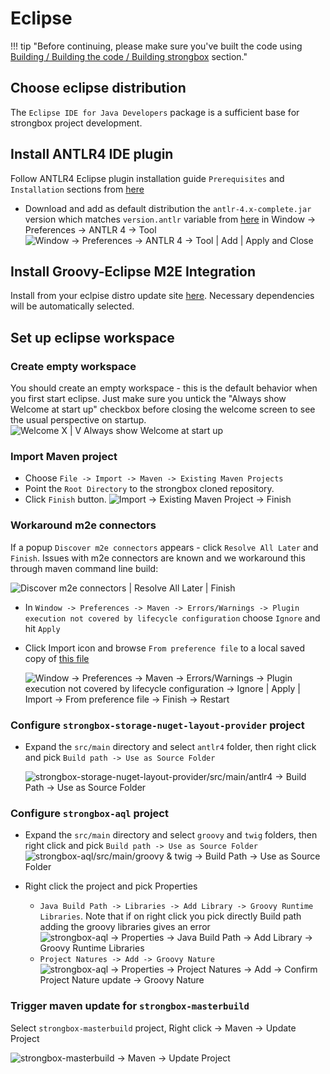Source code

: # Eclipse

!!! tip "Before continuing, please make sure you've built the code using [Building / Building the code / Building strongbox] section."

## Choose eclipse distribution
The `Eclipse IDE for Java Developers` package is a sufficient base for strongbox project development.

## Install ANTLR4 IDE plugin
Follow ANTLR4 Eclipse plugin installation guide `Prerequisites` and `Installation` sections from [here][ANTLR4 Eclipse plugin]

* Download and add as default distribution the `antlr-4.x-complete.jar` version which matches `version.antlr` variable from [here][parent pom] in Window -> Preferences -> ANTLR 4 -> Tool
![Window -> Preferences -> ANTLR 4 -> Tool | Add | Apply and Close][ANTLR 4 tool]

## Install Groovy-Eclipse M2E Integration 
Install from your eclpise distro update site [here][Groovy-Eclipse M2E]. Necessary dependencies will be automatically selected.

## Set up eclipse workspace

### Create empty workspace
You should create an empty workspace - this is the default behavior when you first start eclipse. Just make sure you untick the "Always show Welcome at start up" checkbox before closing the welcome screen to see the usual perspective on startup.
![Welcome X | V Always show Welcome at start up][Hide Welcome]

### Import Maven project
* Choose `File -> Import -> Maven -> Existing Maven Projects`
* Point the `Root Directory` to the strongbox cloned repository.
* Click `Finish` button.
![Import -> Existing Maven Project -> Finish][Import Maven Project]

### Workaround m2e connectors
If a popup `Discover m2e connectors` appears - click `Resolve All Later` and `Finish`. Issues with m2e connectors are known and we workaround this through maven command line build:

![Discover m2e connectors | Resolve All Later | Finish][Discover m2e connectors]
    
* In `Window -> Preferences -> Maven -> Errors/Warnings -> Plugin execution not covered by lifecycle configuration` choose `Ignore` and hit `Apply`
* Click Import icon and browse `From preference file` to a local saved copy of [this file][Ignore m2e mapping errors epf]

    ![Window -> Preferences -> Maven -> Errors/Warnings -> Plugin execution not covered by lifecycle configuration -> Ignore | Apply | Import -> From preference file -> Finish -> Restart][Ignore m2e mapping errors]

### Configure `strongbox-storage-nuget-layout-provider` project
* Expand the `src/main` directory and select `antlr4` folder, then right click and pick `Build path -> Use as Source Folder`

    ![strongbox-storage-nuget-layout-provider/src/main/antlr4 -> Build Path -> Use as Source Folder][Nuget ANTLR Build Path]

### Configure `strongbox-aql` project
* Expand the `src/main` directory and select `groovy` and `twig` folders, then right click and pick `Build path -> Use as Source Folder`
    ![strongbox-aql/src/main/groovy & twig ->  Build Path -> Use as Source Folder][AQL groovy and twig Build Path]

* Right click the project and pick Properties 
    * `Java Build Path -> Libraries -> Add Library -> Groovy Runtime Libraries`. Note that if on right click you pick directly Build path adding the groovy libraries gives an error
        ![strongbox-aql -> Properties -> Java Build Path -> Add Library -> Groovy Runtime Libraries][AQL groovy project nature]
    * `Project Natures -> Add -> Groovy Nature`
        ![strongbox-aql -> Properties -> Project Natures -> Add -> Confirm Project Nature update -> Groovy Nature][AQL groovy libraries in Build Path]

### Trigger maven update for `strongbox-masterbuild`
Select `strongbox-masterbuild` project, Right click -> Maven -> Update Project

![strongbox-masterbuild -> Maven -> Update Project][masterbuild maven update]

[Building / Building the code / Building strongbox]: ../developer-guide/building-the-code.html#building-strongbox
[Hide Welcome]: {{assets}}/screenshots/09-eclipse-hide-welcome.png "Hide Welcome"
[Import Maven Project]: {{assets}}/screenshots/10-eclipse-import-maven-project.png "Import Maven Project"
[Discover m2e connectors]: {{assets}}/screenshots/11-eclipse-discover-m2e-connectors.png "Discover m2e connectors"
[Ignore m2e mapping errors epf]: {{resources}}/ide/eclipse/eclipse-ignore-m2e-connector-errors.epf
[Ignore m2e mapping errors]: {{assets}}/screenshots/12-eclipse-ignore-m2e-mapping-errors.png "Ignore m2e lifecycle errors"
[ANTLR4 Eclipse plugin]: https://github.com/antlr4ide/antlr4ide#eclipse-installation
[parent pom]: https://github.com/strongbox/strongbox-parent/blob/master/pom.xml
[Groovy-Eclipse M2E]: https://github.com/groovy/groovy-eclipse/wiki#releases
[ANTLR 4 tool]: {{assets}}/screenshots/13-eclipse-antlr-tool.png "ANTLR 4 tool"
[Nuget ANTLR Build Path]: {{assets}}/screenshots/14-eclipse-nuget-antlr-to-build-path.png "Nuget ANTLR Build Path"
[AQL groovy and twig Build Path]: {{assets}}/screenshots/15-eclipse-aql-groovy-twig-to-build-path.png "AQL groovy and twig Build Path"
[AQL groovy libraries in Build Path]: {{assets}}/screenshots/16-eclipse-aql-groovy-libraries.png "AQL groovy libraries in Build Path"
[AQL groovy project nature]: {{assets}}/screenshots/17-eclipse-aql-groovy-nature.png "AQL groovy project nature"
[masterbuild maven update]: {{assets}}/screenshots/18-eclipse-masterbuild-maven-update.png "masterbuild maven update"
==
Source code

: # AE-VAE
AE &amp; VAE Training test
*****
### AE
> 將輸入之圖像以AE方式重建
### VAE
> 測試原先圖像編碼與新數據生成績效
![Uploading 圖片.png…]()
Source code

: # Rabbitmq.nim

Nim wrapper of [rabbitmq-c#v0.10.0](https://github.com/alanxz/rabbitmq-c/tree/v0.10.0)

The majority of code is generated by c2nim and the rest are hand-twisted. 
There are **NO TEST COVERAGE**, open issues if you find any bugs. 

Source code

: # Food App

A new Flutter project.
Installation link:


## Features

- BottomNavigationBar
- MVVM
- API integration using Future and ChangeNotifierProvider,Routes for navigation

- **How to complete this task**:
If a line of the entries above holds the word "sure", count it; report only how many such lines there are.

- **Task answer**:
2